Whether you’ve moved to the US for work, school, family, or another reason, opening new financial accounts is one of the first steps in getting your financial footing. A bank account is the core of many people’s personal finances as money flows into and out of your account each week, and you set some aside in a different account for savings.

However, you might need to learn about the different options and how they work. You’ll want to know which type of bank account is best for everyday transactions, and what the different bank accounts are. Some of the common options include:

  • Checking accounts

  • Savings accounts

  • Money market accounts

  • Certificates of deposit

  • Brokerage accounts

  • Individual retirement accounts  

Sahil Vakil, founder of Myra Wealth, says people who move to the US are sometimes thrown off by the names of accounts at first. “Here what you call a certificate of deposit (CD) is called a fixed deposit in India,” he says. “If you look at the structure, you may understand and recognize that it’s the same as a type of account at home.”

Fortunately, there are only a few basic bank account types to learn about. 

What Are The Different Accounts in a Bank?

Checking accounts

A checking account is where many people deposit their pay and keep their day-to-day spending money. Generally, a checking account comes with checks (hence the name) and a debit card, which you can use to spend the money that’s in your account. 

Some checking accounts have a monthly maintenance fee if you don’t meet certain requirements, such as maintaining a minimum balance or having a direct deposit into the account each month. Checking accounts also generally don’t offer a high interest rate on the money you keep in the account, although there are exceptions for online-only accounts and high-yield checking accounts. 

For deposit accounts, the interest you earn will be displayed as an annual percentage yield (APY), which includes compounding (the interest you earn on interest). You can use the APY to calculate how much you could earn in interest each year and compare accounts.

Checking accounts are often the easiest accounts to withdraw money from. Most people use a checking account to pay for regular bills as well as daily expenses. 

Savings accounts

Keeping your savings in a separate account from your day-to-day spending money can help you avoid the temptation to spend the money. Savings accounts offer a higher interest rate than checking accounts generally, and it can be more difficult to spend the money that’s in your account because you won’t receive checks or a debit card that’s directly tied to the savings account. 

You may have to pay a fee if you try to make more than six withdrawals or transfers from your savings account in one month, although there are exceptions for certain types of transactions. 

Money market accounts

Money market accounts (MMAs), sometimes called money market deposit accounts (MMDAs) are like a blend between a checking account and a savings account made for long term savings. MMAs often offer a higher interest rate than a basic checking account or savings accounts, and they have a debit card or checks that make it easier to spend the money. However, as a type of savings account, the six-withdrawal limit also applies to MMAs. 
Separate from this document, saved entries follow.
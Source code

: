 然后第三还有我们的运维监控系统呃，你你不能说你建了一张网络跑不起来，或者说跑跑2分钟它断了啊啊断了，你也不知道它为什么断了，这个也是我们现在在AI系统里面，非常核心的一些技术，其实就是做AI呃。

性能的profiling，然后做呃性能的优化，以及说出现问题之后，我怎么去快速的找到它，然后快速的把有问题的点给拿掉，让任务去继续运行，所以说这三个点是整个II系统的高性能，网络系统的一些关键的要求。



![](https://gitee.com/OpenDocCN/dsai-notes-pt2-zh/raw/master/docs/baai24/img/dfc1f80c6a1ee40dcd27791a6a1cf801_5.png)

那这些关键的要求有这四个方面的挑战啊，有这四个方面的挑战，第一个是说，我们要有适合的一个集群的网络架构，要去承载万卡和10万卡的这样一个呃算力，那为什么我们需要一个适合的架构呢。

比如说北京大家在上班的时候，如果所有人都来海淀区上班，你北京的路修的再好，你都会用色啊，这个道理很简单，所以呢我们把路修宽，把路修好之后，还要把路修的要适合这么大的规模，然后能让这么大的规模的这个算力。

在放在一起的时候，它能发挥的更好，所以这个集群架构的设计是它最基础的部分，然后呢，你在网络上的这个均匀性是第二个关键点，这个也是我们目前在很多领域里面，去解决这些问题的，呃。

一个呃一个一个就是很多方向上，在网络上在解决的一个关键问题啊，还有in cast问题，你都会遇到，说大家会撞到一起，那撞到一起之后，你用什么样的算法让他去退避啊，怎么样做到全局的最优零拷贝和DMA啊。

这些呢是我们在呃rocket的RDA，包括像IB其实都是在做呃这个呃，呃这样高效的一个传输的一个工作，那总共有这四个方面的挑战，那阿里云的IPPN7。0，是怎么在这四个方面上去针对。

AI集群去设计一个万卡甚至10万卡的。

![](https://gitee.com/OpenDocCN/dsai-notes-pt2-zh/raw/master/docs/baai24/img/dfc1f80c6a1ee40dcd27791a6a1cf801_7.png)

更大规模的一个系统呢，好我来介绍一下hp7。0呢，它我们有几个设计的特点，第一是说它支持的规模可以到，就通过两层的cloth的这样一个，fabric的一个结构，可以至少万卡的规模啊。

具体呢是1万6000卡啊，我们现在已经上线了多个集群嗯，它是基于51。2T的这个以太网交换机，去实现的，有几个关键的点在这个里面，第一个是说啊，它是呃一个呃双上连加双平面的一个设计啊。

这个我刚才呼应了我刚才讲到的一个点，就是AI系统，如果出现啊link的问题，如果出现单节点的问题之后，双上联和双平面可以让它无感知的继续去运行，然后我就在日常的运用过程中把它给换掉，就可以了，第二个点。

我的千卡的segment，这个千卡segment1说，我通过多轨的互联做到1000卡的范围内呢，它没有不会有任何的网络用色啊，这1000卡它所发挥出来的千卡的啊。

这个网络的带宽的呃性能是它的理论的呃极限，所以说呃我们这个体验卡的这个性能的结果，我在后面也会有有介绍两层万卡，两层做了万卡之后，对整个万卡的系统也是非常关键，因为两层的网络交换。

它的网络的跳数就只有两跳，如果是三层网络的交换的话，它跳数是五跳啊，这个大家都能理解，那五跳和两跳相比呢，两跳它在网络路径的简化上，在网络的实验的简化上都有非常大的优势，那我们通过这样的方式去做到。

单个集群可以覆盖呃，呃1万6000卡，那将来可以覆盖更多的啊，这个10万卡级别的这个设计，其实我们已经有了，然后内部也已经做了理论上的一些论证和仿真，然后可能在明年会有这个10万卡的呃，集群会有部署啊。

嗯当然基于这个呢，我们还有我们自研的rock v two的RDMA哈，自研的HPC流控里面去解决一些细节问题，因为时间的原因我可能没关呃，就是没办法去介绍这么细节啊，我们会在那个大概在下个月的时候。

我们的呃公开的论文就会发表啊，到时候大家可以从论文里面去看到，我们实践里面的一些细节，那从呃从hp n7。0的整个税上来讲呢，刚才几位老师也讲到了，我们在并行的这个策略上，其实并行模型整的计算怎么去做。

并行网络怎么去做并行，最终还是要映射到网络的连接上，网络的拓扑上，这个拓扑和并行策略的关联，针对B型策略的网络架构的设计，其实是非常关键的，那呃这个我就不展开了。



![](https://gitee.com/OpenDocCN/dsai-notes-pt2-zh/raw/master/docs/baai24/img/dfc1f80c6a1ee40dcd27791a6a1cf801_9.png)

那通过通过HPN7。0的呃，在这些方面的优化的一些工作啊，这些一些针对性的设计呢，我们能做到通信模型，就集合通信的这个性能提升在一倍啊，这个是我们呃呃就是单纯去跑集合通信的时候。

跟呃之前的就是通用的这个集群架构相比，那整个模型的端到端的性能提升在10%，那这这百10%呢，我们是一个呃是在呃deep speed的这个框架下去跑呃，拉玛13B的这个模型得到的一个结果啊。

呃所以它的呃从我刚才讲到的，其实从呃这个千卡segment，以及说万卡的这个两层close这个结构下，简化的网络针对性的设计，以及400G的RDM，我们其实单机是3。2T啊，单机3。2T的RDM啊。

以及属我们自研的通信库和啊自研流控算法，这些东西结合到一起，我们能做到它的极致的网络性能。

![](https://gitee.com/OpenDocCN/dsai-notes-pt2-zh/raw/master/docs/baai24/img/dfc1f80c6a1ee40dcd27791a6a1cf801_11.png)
MMAs also often have a high initial minimum deposit requirement, such as $2,500 to $25,000, and an equally high minimum daily balance requirement if you want to continue earning the high interest rate. 

Certificates of deposit

A certificate of deposit (CD) is a type of savings account that may offer a higher interest rate on your savings in exchange for agreeing to keep the money locked up with the financial institution for a specific period of time. CD’s terms may range from a few months to several years, and they offer a higher rate if you choose a CD with a longer term.

If you need the money in your CD, you may be able to withdraw the funds and pay an early withdrawal penalty or fee. If you think you might need the money in the short-term, a CD might not be a good option. 

Investment and retirement accounts

Banks may also offer you a brokerage account, which you can use to invest your money in stocks, bonds, mutual funds, and other financial products. You also may be able to open certain types of tax-advantaged accounts, such as a traditional individual retirement account (IRA) or Roth IRA, which are generally used to save and invest for retirement.

How Do I Know My Bank Account Type?

If you do online banking, it should be clear when you look up your accounts online what type they are (for example, one will be listed as “savings” and another as “checking”). If you don’t have online banking, you can always ask the teller at the bank, or call the bank’s customer service number.

Why Do Banks Offer Different Kinds of Accounts?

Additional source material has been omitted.